I'm doing logistic regression with too many predictors and too few datapoints, so I'm using elastic net logistic regression as a principled way to do variable selection. (The larger goal is to test a predictive model as measured by AUC, but I don't think that matters here.)
However I've noticed that which coefficients are modelled as non-zero is not consistent -- the cross-validation component of cv.glmnet() introduces randomness, and different runs can select different predictors (for, of course, the same value of $\lambda$).
So I made up a rule of thumb, ran the elastic net model 100 times, and decided to keep the covariates that had non-zero coefficients, at $\lambda = \lambda_{min}$, in at least 90% of the runs.
But I hadn't thought far enough ahead. Now that I've selected my variables, how do I go back and make elastic net regression give me a model including only those covariates? After all, I need my coefficient estimates.
Possibilities are:
This is essentially misguided, and no way to do variable selection. Instead, I should be doing X, where X is. . . .
I could run
cv.glmnet()over and over again until it happens to give me a model including just the covariates I want. This is clearly nuts.I could use penalty factors to force my chosen covariates into the model, and other covariates out. This, also, seems dubious. . . .
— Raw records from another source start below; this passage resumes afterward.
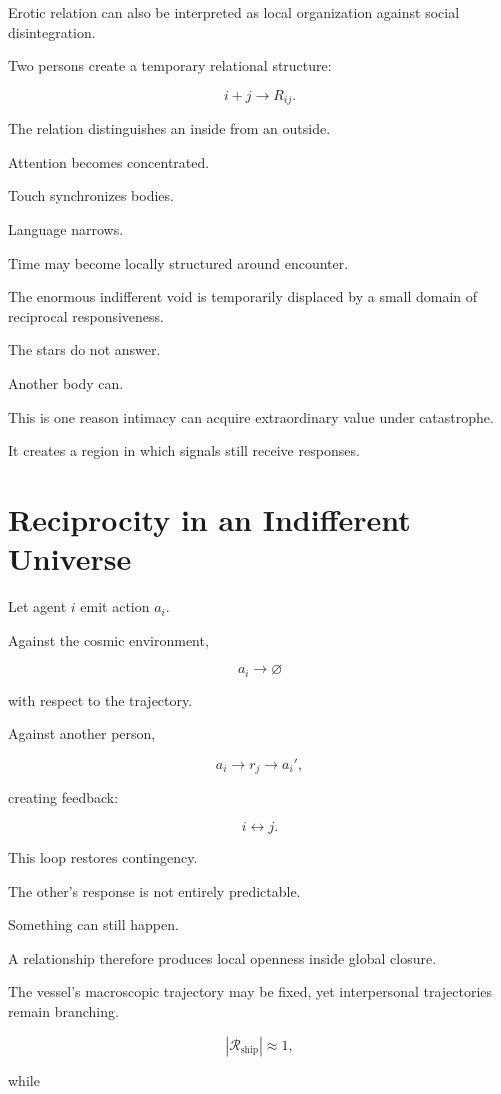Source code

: \documentclass[11pt,oneside]{book}
\theoremstyle{definition}
\theoremstyle{remark}
\newcommand{\R}{\mathcal{R}}
\begin{document}
Erotic relation can also be interpreted as local organization against social disintegration.

Two persons create a temporary relational structure:

\[
i+j\rightarrow R_{ij}.
\]

The relation distinguishes an inside from an outside.

Attention becomes concentrated.

Touch synchronizes bodies.

Language narrows.

Time may become locally structured around encounter.

The enormous indifferent void is temporarily displaced by a small domain of reciprocal responsiveness.

The stars do not answer.

Another body can.

This is one reason intimacy can acquire extraordinary value under catastrophe.

It creates a region in which signals still receive responses.

\section{Reciprocity in an Indifferent Universe}

Let agent \(i\) emit action \(a_i\).

Against the cosmic environment,

\[
a_i
\rightarrow
\varnothing
\]

with respect to the trajectory.

Against another person,

\[
a_i
\rightarrow
r_j
\rightarrow
a_i',
\]

creating feedback:

\[
i
\leftrightarrow
j.
\]

This loop restores contingency.

The other's response is not entirely predictable.

Something can still happen.

A relationship therefore produces local openness inside global closure.

The vessel's macroscopic trajectory may be fixed, yet interpersonal trajectories remain branching.

\[
|\R_{\mathrm{ship}}|
\approx1,
\]

while
\end{document}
I could simply do conventional logistic regression on these covariates. (But these covariates were chosen as "best" in the context of the elastic net penalty. Of course coefficient estimates will be different when computed under conventional logistic regression. So this doesn't seem quite right. . . .)
I think I'm missing something. Grateful for any advice on where to go from here, or what I could be doing instead. Thanks!